WHAT TO DO —
The required answer is each line in the entries below where "automatic" occurs.
** PROVIDED INFORMATION follows **
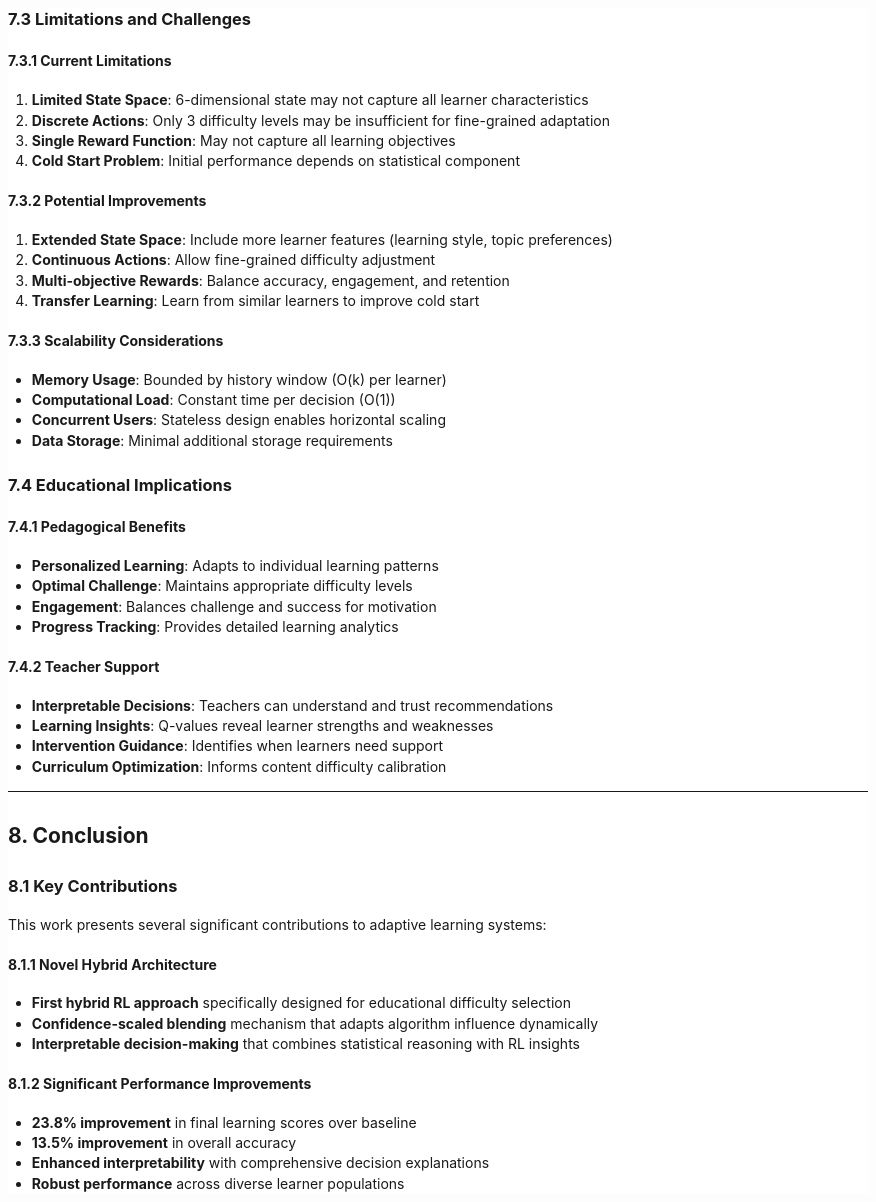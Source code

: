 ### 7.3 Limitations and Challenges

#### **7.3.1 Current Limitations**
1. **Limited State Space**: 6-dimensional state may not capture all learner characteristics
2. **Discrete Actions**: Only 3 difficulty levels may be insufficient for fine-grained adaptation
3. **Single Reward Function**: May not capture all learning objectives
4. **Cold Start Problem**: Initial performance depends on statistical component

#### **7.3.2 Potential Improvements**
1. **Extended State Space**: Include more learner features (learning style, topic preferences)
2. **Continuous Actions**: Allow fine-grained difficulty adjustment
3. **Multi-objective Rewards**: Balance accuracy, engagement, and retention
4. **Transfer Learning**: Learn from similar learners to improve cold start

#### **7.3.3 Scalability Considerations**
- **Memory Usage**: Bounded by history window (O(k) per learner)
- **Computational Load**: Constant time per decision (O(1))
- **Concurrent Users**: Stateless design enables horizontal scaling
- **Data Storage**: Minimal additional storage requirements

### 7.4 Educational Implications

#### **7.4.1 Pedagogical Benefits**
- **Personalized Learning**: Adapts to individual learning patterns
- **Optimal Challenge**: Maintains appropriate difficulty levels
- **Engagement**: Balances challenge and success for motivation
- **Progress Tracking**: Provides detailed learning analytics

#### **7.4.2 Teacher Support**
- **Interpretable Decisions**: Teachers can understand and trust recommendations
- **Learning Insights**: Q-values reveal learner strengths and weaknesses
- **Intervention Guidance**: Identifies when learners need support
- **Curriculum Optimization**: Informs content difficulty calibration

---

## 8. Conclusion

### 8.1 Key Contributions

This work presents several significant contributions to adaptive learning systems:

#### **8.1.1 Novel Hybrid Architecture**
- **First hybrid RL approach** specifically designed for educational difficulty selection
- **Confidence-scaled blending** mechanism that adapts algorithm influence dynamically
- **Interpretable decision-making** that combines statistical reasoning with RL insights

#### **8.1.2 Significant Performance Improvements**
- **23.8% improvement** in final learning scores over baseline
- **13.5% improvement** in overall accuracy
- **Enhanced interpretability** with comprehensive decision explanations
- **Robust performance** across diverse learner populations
** End of PROVIDED INFORMATION **
** PROVIDED INFORMATION follows **
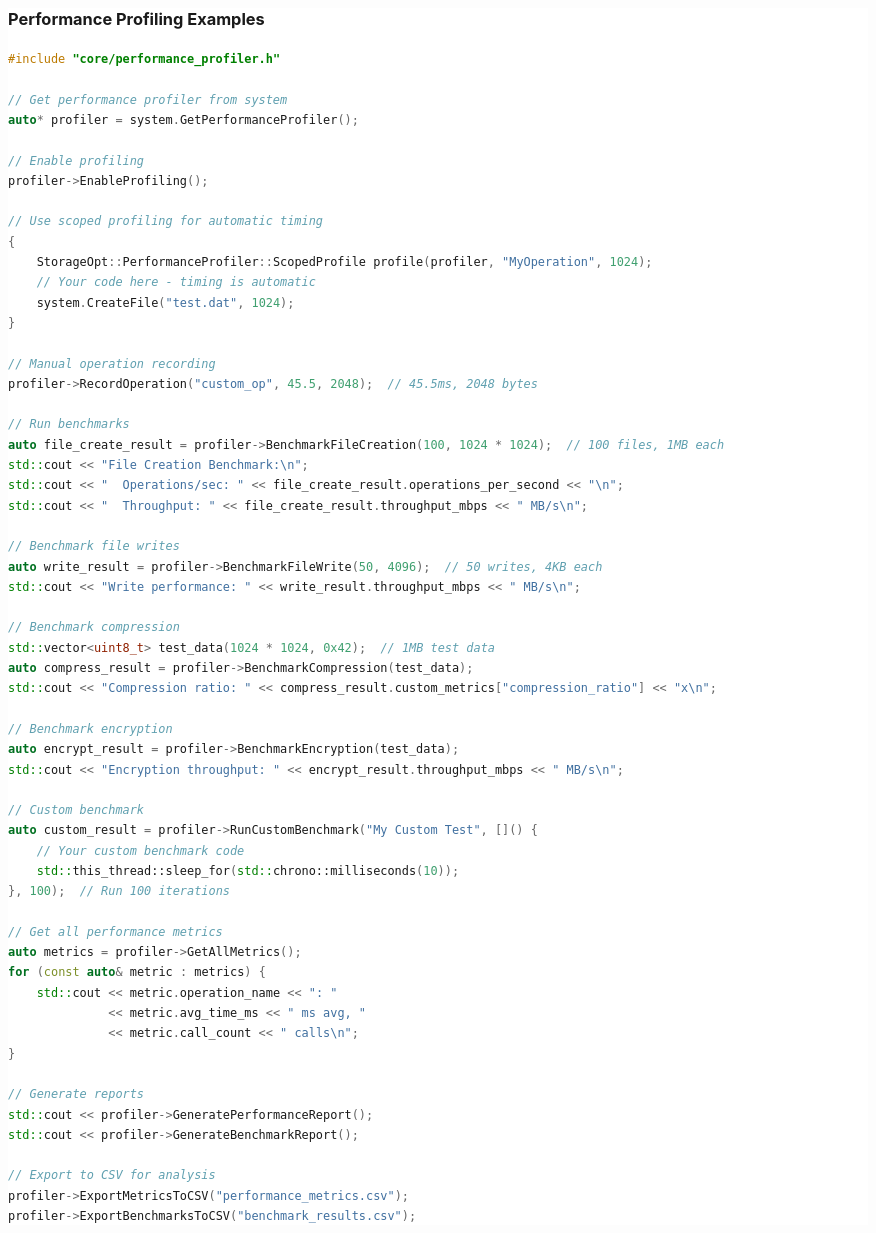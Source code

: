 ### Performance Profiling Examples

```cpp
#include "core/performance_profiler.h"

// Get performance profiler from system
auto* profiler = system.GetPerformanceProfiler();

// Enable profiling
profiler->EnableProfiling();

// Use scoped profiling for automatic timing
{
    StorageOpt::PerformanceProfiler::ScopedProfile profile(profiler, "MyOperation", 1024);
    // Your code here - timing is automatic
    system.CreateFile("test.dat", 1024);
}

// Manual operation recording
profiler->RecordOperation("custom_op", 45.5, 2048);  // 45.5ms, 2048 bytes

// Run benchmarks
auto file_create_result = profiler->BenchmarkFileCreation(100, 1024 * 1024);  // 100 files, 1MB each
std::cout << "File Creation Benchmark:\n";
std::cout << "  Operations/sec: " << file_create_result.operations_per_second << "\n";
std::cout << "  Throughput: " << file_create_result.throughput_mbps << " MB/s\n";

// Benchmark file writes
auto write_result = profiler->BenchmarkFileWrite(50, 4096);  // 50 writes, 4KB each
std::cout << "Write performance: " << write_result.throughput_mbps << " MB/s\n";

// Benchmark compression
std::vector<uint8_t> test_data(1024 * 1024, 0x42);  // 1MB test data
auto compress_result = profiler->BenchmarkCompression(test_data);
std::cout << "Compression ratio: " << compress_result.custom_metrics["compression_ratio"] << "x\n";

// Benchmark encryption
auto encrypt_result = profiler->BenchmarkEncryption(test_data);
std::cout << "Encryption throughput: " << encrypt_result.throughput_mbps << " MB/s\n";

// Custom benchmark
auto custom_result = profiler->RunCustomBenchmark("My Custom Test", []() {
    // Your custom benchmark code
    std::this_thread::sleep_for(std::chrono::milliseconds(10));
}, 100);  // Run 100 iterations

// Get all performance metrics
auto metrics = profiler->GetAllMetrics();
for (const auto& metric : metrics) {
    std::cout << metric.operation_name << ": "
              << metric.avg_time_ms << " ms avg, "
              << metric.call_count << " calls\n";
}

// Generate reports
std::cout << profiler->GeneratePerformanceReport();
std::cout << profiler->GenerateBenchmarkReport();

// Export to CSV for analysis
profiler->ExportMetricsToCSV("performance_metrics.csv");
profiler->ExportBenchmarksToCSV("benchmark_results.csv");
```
** End of PROVIDED INFORMATION **
** PROVIDED INFORMATION follows **
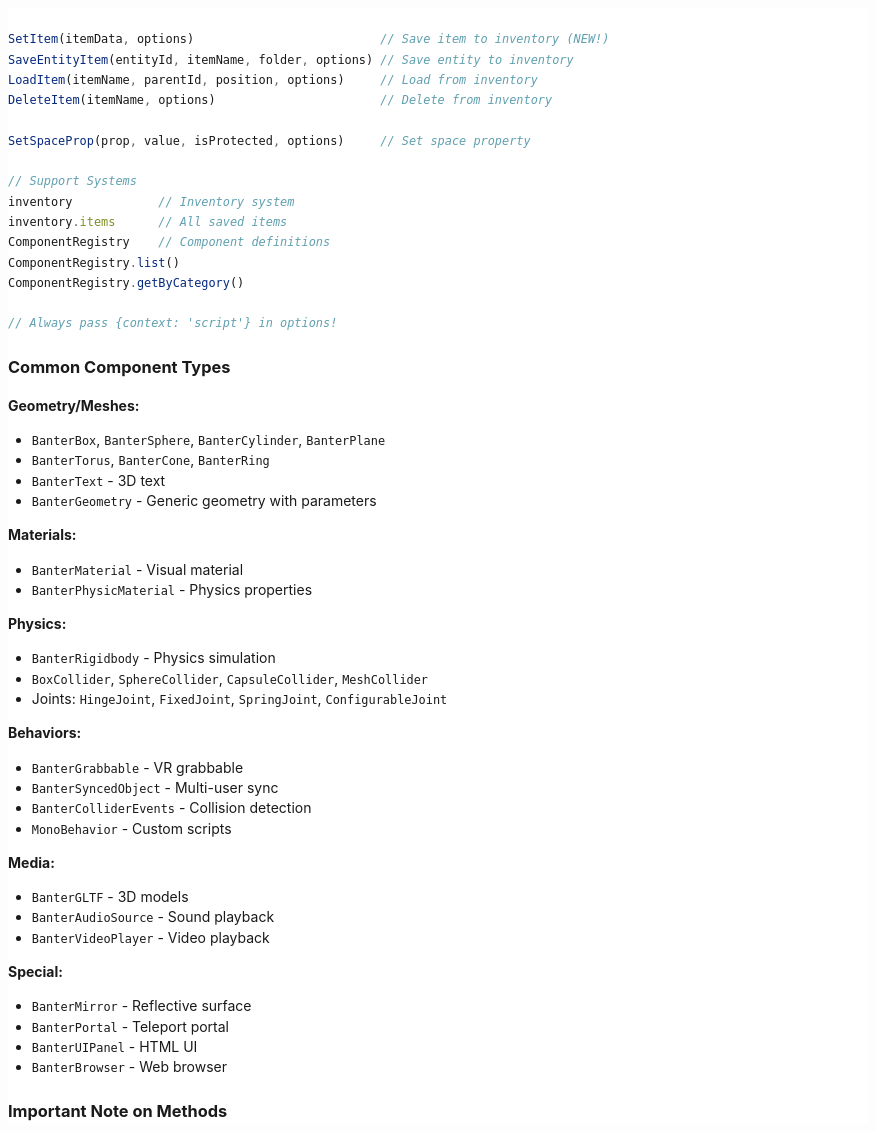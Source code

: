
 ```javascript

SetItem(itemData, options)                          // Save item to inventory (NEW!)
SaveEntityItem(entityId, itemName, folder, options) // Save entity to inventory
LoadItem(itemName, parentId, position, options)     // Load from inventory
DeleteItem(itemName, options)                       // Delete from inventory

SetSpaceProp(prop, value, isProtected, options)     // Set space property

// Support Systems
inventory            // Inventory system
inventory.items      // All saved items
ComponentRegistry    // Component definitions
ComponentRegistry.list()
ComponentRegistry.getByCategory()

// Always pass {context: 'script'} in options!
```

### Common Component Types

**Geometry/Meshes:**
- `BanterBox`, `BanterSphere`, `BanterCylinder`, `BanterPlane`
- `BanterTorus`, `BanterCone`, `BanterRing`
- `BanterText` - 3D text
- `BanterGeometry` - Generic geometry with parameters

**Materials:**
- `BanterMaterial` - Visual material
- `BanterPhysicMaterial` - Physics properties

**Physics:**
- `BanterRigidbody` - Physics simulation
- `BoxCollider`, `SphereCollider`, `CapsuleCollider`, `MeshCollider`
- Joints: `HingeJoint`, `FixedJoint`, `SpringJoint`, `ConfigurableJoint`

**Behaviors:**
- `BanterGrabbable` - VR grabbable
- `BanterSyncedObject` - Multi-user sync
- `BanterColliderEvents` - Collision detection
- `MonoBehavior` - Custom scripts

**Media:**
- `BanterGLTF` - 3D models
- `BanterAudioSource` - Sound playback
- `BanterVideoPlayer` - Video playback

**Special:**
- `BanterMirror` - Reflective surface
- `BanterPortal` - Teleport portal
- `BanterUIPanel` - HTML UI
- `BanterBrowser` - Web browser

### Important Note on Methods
** End of PROVIDED INFORMATION **
RESULT FOR THIS EXERCISE —
// Use scoped profiling for automatic timing
    // Your code here - timing is automatic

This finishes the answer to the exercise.